In Vivo Delivery of Inhibitors—EHT 1864 or vehicle (physiological saline) were injected in male Hartley albino guinea pigs, weighing 250–270 g at delivery and obtained from Charles River Laboratories (L'Arbresle, France), once a day for 15 consecutive days by the intraperitoneal route. 1 h after the final administration, the guinea pigs were killed; brains were immediately extracted and immersed in an oxygenated (95% O2, 5% CO2) physiological saline bath placed on ice (1–2 °C); and superficial vessels were removed. The whole brains were dissected to provide left and right cortices, which were weighed, snap-frozen in liquid nitrogen, and stored at –80 °C, separately. The maximum time between sacrifice and snap freezing was less than 15 min.
Measurements of Aβ 40 and Aβ 42—Stably transfected swAPP-HEK293 cells or confluent SH-SY5Y cells were incubated for 7 h in the presence of phosphoramidon (1 μm) (Sigma). Media and cell lysates were collected as above, centrifuged, normalized to total protein, and assayed for Aβ 40 and Aβ 42 by sandwich ELISA according to the manufacturer's instructions (BIOSOURCE International). For Aβ 42 detection, samples were concentrated on YM3 Microcon columns (Millipore Corp.). For in vivo samples, the protocol ensured a final concentration of guanidine of <0.1 m, as recommended by the manufacturer, and ELISA standards included guanidine. Right cortices were homogenized for 3 h at room temperature in 5 m guanidine HCl, 50 mm Tris-HCl, and pH 8 with a protease inhibitor mixture (Roche Applied Science). Tissue homogenates were diluted 1:1 (v/v) in BSAT-DPBS buffer (Dulbecco's phosphate-buffered saline with 5% bovine serum albumin and 0.03% Tween 20), pH 7.4, and were centrifuged at 20,000 × g for 20 min at 4 °C. Supernatants were diluted 1:1 (v/v) in ELISA kit sample buffer, normalized to total protein, and assayed for Aβ 40 and Aβ 42 by sandwich ELISA according to the manufacturer's instructions. For Aβ 42 detection, samples were concentrated on YM3 Microcon columns (Millipore).

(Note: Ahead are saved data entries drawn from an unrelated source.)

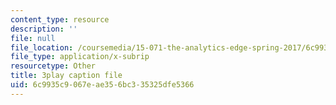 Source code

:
 ```yaml
---
content_type: resource
description: ''
file: null
file_location: /coursemedia/15-071-the-analytics-edge-spring-2017/6c9935c9067eae356bc335325dfe5366_nqqYjtK1zIk.srt
file_type: application/x-subrip
resourcetype: Other
title: 3play caption file
uid: 6c9935c9-067e-ae35-6bc3-35325dfe5366
---
```

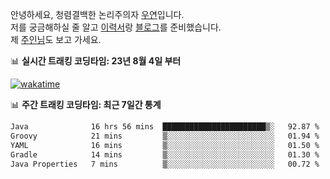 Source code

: 안녕하세요, 청렴결백한 논리주의자 [우연](https://dev-wooyeon.github.io/quiz-app/)입니다.  
저를 궁금해하실 줄 알고 [이력서](https://ieunune.notion.site/d836ecc9172144d4b39f185b89f16a62)랑 [블로그](https://notion-blog-ieunune.vercel.app)를 준비했습니다.  
제 [주인님](https://www.instagram.com/lovely_hiru_hari_s2/)도 보고 가세요.


📊 **실시간 트래킹 코딩타임: 23년 8월 4일 부터**  

[![wakatime](https://wakatime.com/badge/user/099dd627-fdab-4072-b87a-fa91c7a76d8d.svg?style=for-the-badge)](https://wakatime.com/@099dd627-fdab-4072-b87a-fa91c7a76d8d)

📊 **주간 트래킹 코딩타임: 최근 7일간 통계**

<!--START_SECTION:waka-->

```txt
Java              16 hrs 56 mins  ███████████████████████▒░   92.87 %
Groovy            21 mins         ▒░░░░░░░░░░░░░░░░░░░░░░░░   01.94 %
YAML              16 mins         ▒░░░░░░░░░░░░░░░░░░░░░░░░   01.50 %
Gradle            14 mins         ▒░░░░░░░░░░░░░░░░░░░░░░░░   01.30 %
Java Properties   7 mins          ▒░░░░░░░░░░░░░░░░░░░░░░░░   00.72 %
```

<!--END_SECTION:waka-->

<!-- ![](./profile-3d-contrib/profile-night-view.svg)-->
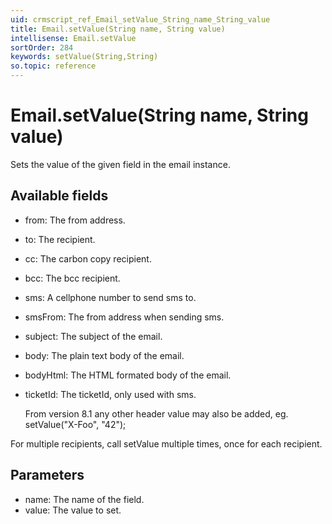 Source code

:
 ```yaml
---
uid: crmscript_ref_Email_setValue_String_name_String_value
title: Email.setValue(String name, String value)
intellisense: Email.setValue
sortOrder: 284
keywords: setValue(String,String)
so.topic: reference
---
```


# Email.setValue(String name, String value)

Sets the value of the given field in the email instance.

## Available fields

 - from: The from address.
 - to: The recipient.
 - cc: The carbon copy recipient.
 - bcc: The bcc recipient.
 - sms: A cellphone number to send sms to.
 - smsFrom: The from address when sending sms.
 - subject: The subject of the email.
 - body: The plain text body of the email.
 - bodyHtml: The HTML formated body of the email.
 - ticketId: The ticketId, only used with sms.

    From version 8.1 any other header value may also be added, eg. setValue("X-Foo", "42");

For multiple recipients, call setValue multiple times, once for each recipient.

## Parameters

 - name: The name of the field.
 - value: The value to set.

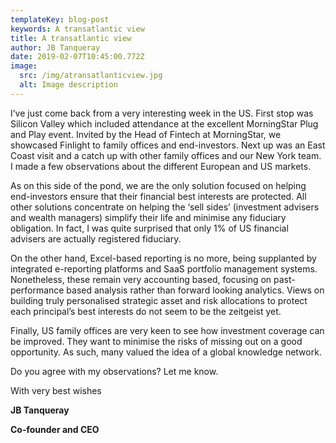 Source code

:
 ```yaml
---
templateKey: blog-post
keywords: A transatlantic view
title: A transatlantic view
author: JB Tanqueray
date: 2019-02-07T10:45:00.772Z
image:
  src: /img/atransatlanticview.jpg
  alt: Image description
---
```

I’ve just come back from a very interesting week in the US. First stop was Silicon Valley which included attendance at the excellent MorningStar Plug and Play event. Invited by the Head of Fintech at MorningStar, we showcased Finlight to family offices and end-investors. Next up was an East Coast visit and a catch up with other family offices and our New York team. I made a few observations about the different European and US markets.

As on this side of the pond, we are the only solution focused on helping end-investors ensure that their financial best interests are protected. All other solutions concentrate on helping the ‘sell sides’ (investment advisers and wealth managers) simplify their life and minimise any fiduciary obligation. In fact, I was quite surprised that only 1% of US financial advisers are actually registered fiduciary.

On the other hand, Excel-based reporting is no more, being supplanted by integrated e-reporting platforms and SaaS portfolio management systems. Nonetheless, these remain very accounting based, focusing on past-performance based analysis rather than forward looking analytics. Views on building truly personalised strategic asset and risk allocations to protect each principal’s best interests do not seem to be the zeitgeist yet.

Finally, US family offices are very keen to see how investment coverage can be improved. They want to minimise the risks of missing out on a good opportunity. As such, many valued the idea of a global knowledge network.

Do you agree with my observations? Let me know.

With very best wishes

**JB Tanqueray**

**Co-founder and CEO**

BACE Assay—Human BACE1 cDNA was generated by reverse transcription-PCR from human brain mRNA samples (Biocat) and cloned into the pcDNA3 expression vector. Subsequently, a HEK293 cell line stably expressing BACE1 was generated and used as a source of BACE1. An in vitro assay was developed based on previous studies (
) using a quenched fluorogenic substrate containing the Swedish mutation MCA-SEVNLDAEFK(DNP)-NH2 (Substrate V; Calbiochem). Proteins were extracted in 20 mm MES, 1% Triton X-100 plus protease inhibitor mixture by incubation on ice for 30 min. The assay was carried out in black 96-well plates (ATGC) in a volume of 200 μl of reaction buffer (25 mm MES, 25 mm sodium acetate, 25 mm Tris, pH 4.4), containing 25 μl of the preparation plus 15 μm peptide Substrate V. Excitation was performed at 320 nm, and the reaction kinetics were monitored by measuring the fluorescence emission at 420 nm on a Fluoroscan Ascent FL plate reader (Thermo LabSystems). Controls included purified recombinant human BACE501 protein (R&D Systems) diluted at 1 μg/well in 200 μl of 0.1 m sodium acetate buffer (pH 4.4), the BACE substrate analog inhibitor III (Glu-Val-Asn-statine-Val-Ala-Glu-Phe-NH2; Calbiochem), or substrate alone, and background fluorescence was subtracted from recorded BACE activity. Final Me2SO concentration was 1% (v/v) and did not affect the fluorescence or BACE activity.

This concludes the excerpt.